About the Project
In rare disease genetics, I have had a longstanding focus on inherited heart muscle diseases, in particular hypertrophic cardiomyopathy, which is a relatively common Mendelian condition which puts affected individuals at risk of sudden cardiac death. My group’s work, using molecular biological, model organism and clinical research approaches, has defined underlying disease mechanisms and treatment targets. Our work on genetic diagnosis of cardiomyopathy and other ‘sudden cardiac death’ syndromes has changed practice worldwide. My cardiomyopathy work is integrally linked with the groups of Prof. Charles Redwood and Prof. Houman Ashrafian as we have worked closely together for many years.

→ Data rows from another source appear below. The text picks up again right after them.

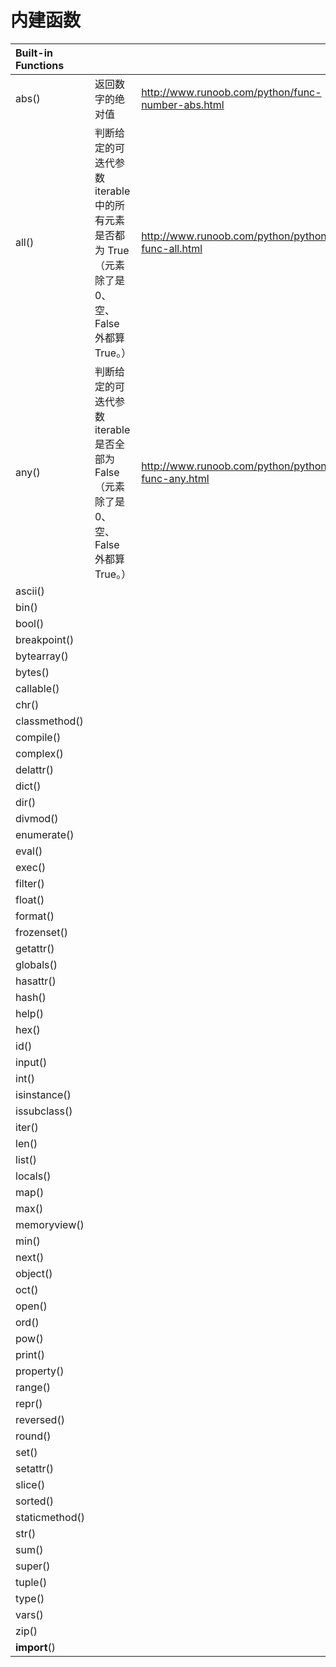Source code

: # 内建函数

| Built-in Functions |             ||
|:--------------|:-----------------|:------------------------------------------------------|
| abs()         | 返回数字的绝对值 | http://www.runoob.com/python/func-number-abs.html | 
| all()         | 判断给定的可迭代参数 iterable 中的所有元素是否都为 True （元素除了是 0、空、False 外都算 True。）| http://www.runoob.com/python/python-func-all.html|
| any()         | 判断给定的可迭代参数 iterable 是否全部为 False（元素除了是 0、空、False 外都算 True。） | http://www.runoob.com/python/python-func-any.html |
| ascii()       |
| bin()         |
| bool()        |
| breakpoint()  |
| bytearray()   |
| bytes()       |
| callable()    |
| chr()         |
| classmethod() |
| compile()     |
| complex()     |
| delattr() |
| dict() |
| dir() |
| divmod() |
| enumerate() |
| eval() |
| exec() |
| filter() |
| float() |
| format() |
| frozenset() |
| getattr() |
| globals() |
| hasattr() |
| hash() |
| help() |
| hex() |
| id() |
| input() |
| int() |
| isinstance() |
| issubclass() |
| iter() |
| len() |
| list() |
| locals() |
| map() |
| max() |
| memoryview() |
| min() |
| next() |
| object() |
| oct() |
| open() |
| ord() |
| pow() |
| print() |
| property() |
| range() |
| repr() |
| reversed() |
| round() |
| set() |
| setattr() |
| slice() |
| sorted() |
| staticmethod() |
| str() |
| sum() |
| super() |
| tuple() |
| type() |
| vars() |
| zip() |
| __import__() |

One current area of focus is in laying the groundwork for nucleic acid therapies that have the potential to cure inherited cardiomyopathies – through gene silencing, replacement or editing. To evaluate this we are modelling the effects of cardiomyopathy mutations in myofilament protein genes, and potential interventions, in iPSC-derived cardiomyocytes. The iPSC-cardiomyocyte work is led by Dr Chris Toepfer, a Henry Wellcome Fellow who brings biophysical expertise to the wider group.
A related area of focus is exploring the basis of cardiac remodelling in hypertrophic cardiomyopathy, in particular the role of the immune system. We have shown that there is metabolic crosstalk between stressed cardiomyocytes and neighbouring cells, mediated, at least in part, by cells of the immune system that accumulate in HCM myocardium. We hypothesise that local cardiac immune activity, both acquired and innate, plays an essential and dynamic role in HCM with, as is typical in immunity, a balance of deleterious and protective effects. We are testing this in mouse models.
In common disease genetics, I lead a research group investigating susceptibility genes for coronary artery disease, now the main cause of premature mortality worldwide, working closely with Prof. Martin Farrall who leads on statistical genetic approaches. This work is now entering an exciting phase where we can use functional genomic tools to understand new biology. We have a particular interest in genetically implicated processes in the vessel wall and pursue this in collaboration with Prof. Keith Channon, Dr. Gillian Douglas and Prof. Ellie Tzima and with a network of collaborators funded by a BHF:DZHK award.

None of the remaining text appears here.